I've once had a heated discussion with my colleagues, which eventually motivated me to write this blog post. This goes about DRY programming principle, being oh so loved by many developers. I'm convinced, that many do not really understand what does this principle really promote. DRY suffers from what I would call an "imprinting fallacy" (trying to mimic senior colleagues, while taking barely understood concepts to extreme), the same way the Singleton design pattern does.

An inexperienced developer, lets say Joe, starts working in a team, where words like "design patterns" are frequently used. Joe looks through some online articles and sees a lot of scary words and complex schemes. But then a simple enough passage pops up - a single instance of some class. So Joe starts to use Singleton extensively, as he thinks it makes him a more senior developer, because he now uses a design pattern. He does not know about all the hidden flaws he's building into the project. Same goes for DRY. It's deceptively easy to understand, while the devil is in the details. DRY - Don't repeat yourself, don't duplicate programming code, what's more to it? The same Joe, is happy to use a programming principle he has heard about. He vigorously finds out all repeated lines of code and extracts them into separate (usually into static methods) classes. By doing that, he is most likely damaging the project once again.

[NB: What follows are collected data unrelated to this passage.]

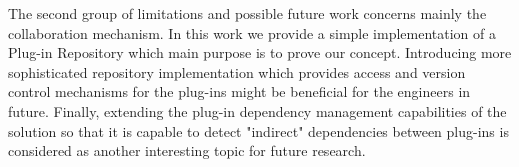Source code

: The second group of limitations and possible future work concerns mainly the collaboration mechanism. In this work we provide a simple implementation of a Plug-in Repository which main purpose is to prove our concept. Introducing more sophisticated repository implementation which provides access and version control mechanisms for the plug-ins might be beneficial for the engineers in future. Finally, extending the plug-in dependency management capabilities of the solution so that it is capable to detect "indirect" dependencies between plug-ins is considered as another interesting topic for future research.

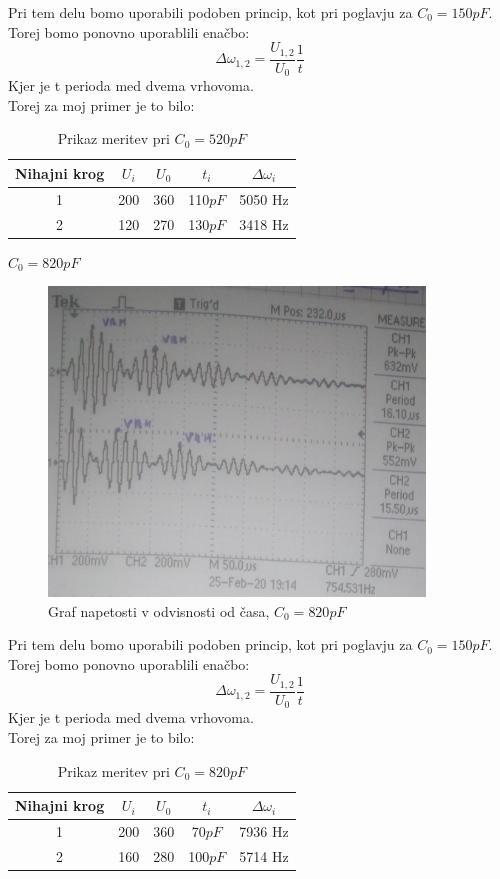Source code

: \documentclass[11pt, a4paper]{article}
\theoremstyle{definition}
\theoremstyle{example}
\theoremstyle{izrek}
\begin{document}
Pri tem delu bomo uporabili podoben princip, kot pri poglavju za $C_0=150pF$. Torej bomo ponovno uporablili enačbo:
$$\Delta \omega_{1,2}=\frac{U_{1,2}}{U_0}\frac{1}{t} $$
Kjer je t perioda med dvema vrhovoma.\\
Torej za moj primer je to bilo: \\
\begin{table}[ht]
	\centering
	\begin{tabular}{|c|c|c|c|c|}
		\hline
		Nihajni krog & $U_i$ & $U_0$ & $ t_i$ & $\Delta \omega_i$ \\
		\hline
		\hline
		1 & 200 & 360 & 110$pF$ & 5050 Hz \\
		\hline
		2 & 120 & 270 & 130$pF$ & 3418 Hz \\
		\hline
		\end{tabular}
		\caption{Prikaz meritev pri $C_0=520pF$}
		\label{tab:FirstTable}
\end{table}

\pagebreak
\textbf{\underline{$C_0=820pF$}}\\

\begin{figure}[htp]
    \centering
    \includegraphics[width=10cm]{820.jpg}
    \caption{Graf napetosti v odvisnosti od časa, $C_0=820 pF$}
\end{figure}

Pri tem delu bomo uporabili podoben princip, kot pri poglavju za $C_0=150pF$. Torej bomo ponovno uporablili enačbo:
$$\Delta \omega_{1,2}=\frac{U_{1,2}}{U_0}\frac{1}{t} $$
Kjer je t perioda med dvema vrhovoma.\\
Torej za moj primer je to bilo: \\
\begin{table}[ht]
	\centering
	\begin{tabular}{|c|c|c|c|c|}
		\hline
		Nihajni krog & $U_i$ & $U_0$ & $ t_i$ & $\Delta \omega_i$ \\
		\hline
		\hline
		1 & 200 & 360 & 70$pF$ & 7936 Hz \\
		\hline
		2 & 160 & 280 & 100$pF$ & 5714 Hz \\
		\hline
		\end{tabular}
		\caption{Prikaz meritev pri $C_0=820pF$}
		\label{tab:FirstTable}
\end{table}
\end{document}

DRY principle is most likely not what you think it is. The idea comes from the book "The Pragmatic Programmer" by Andrew Hunt and David Thomas and is defined as follows:

Every piece of knowledge must have a single, unambiguous, authoritative representation within a system.

It's not about duplicating code, the idea behind the principle is far grander.1 It is to have one single source of knowledge, so that changes to project requirements would only affect that source. The rest - data storage, UI, code, documentation should tap into this source and update accordingly. Because if they don't, then your project is full of duplication. Code represents the same knowledge documentation does, but in a machine-readable way, rather that a human-readable. UI form duplicates database structure, because it needs to show all the same fields a DB table has. Even the comments in your code duplicate some knowledge, because they also can get outdated. So you see, that referring to DRY is not actually an argument in favor of code deduplicaton, as it's a project-level approach.

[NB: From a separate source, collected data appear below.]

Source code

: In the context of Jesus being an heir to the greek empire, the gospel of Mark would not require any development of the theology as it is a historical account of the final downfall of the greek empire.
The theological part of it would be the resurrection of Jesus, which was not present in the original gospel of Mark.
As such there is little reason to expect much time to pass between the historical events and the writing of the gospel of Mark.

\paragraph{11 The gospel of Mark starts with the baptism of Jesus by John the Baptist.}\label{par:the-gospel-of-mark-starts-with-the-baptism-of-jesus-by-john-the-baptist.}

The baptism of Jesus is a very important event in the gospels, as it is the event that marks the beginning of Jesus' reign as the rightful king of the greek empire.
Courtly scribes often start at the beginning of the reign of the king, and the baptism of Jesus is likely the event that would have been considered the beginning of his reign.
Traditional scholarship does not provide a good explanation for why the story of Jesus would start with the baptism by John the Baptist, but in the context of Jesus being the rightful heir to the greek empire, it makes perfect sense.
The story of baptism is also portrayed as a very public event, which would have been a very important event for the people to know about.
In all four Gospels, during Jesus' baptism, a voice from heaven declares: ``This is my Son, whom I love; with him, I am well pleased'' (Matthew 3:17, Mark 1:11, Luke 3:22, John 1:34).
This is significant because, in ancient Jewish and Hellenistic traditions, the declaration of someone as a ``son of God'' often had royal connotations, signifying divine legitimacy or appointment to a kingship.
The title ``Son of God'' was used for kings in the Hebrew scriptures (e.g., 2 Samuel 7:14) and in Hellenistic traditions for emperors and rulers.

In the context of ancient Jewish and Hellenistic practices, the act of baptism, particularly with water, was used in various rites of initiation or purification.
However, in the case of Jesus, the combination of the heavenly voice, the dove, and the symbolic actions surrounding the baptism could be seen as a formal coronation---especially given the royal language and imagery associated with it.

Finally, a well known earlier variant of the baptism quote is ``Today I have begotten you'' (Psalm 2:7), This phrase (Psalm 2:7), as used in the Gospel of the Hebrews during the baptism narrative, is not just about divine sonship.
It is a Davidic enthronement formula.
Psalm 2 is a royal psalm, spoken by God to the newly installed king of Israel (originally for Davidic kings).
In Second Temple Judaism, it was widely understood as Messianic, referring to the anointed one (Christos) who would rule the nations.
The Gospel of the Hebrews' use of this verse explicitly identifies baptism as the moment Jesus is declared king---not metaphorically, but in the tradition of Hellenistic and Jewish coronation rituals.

But still, what about code duplication? If you change some code, you would likely need to update all the duplicated parts as well, so that a system remains consistent. This means more work and potentially bugs due to inconsistent behavior if you forget to update every place. Code duplication is just one side of the problem. What if a change to the code in one place requires a change in another place even if there is no apparent code duplication? Same thing, more work and potentially buggy software. It's not just duplication itself which is problematic, it's connascence2.

You have probably heard about cohesion and coupling, software quality metrics which help to reason about quality of the code. Connascence is a great addition to them. The stronger the form of connascence is, the more difficult and costly it is to change the elements in the relationship. I absolutely recommend watching this video, a session by Josh Robb about Connascence & Coupling. I don't think I could give a better overview and explanation on the topic, so I humbly leave it to others.

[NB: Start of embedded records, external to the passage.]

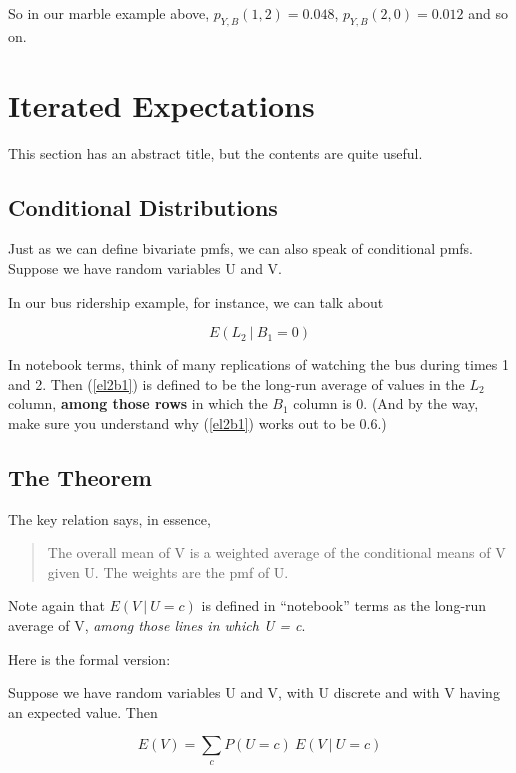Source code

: So in our marble example above, $p_{Y,B}(1,2) = 0.048$, $p_{Y,B}(2,0) =
0.012$ and so on.

\section{Iterated Expectations}
\label{iterexp}

This section has an abstract title, but the contents are quite useful.

\subsection{Conditional Distributions}

Just as we can define bivariate pmfs, we can also speak of conditional
pmfs.  Suppose we have random variables U and V.  

In our bus ridership example, for instance, we can talk about

\begin{equation}
\label{el2b1}
E(L_2 ~|~ B_1 = 0) 
\end{equation}

In notebook terms, think of many replications of watching the bus during
times 1 and 2.  Then (\ref{el2b1}) is defined to be the long-run average
of values in the $L_2$ column, {\bf among those rows} in which the $B_1$
column is 0.  (And by the way, make sure you understand why
(\ref{el2b1}) works out to be 0.6.)

\subsection{The Theorem}

The key relation says, in essence,

\begin{quote}
The overall mean of V is a weighted average of the conditional means of
V given U.  The weights are the pmf of U.
\end{quote}

Note again that $E(V ~|~ U = c)$ is defined in ``notebook'' terms as the
long-run average of V, {\it among those lines in which U = c}.

Here is the formal version:

Suppose we have random variables U and V, with U discrete and with V
having  an expected value.  Then

\begin{equation}
\label{adamsdiscrete}
E(V) = \sum_c P(U = c) ~ E(V ~|~ U = c) 
\end{equation}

So now we know, that duplication is not harmful by itself, rather than by inducing a connascence of algorithm. By duplicating the code we expect different parts to behave the same way and a change in one part requires a change in the copy. But what if the copy does not have to be updated with the original? What if it's a completely separate module, or even a separate project? The way we process some file format in different modules may be identical now, but may be not so in the future. It is the accursed code duplication, but there is no connascence and there is also no coupling! By duplicating the code we've achieved the best level of these metrics. If you follow the way of deduplication, you will have to introduce coupling and eventually connascence. These modules will depend on the same library, and a change in the library may require a change in both modules, which we initially tried to avoid.

There is no one single principle or rule to live by. Using some principle may make you break another, but that is fine, because these are just guidelines and not unbreakable laws of existence. Every situation is unique and you need to think carefully and choose what better suits yours.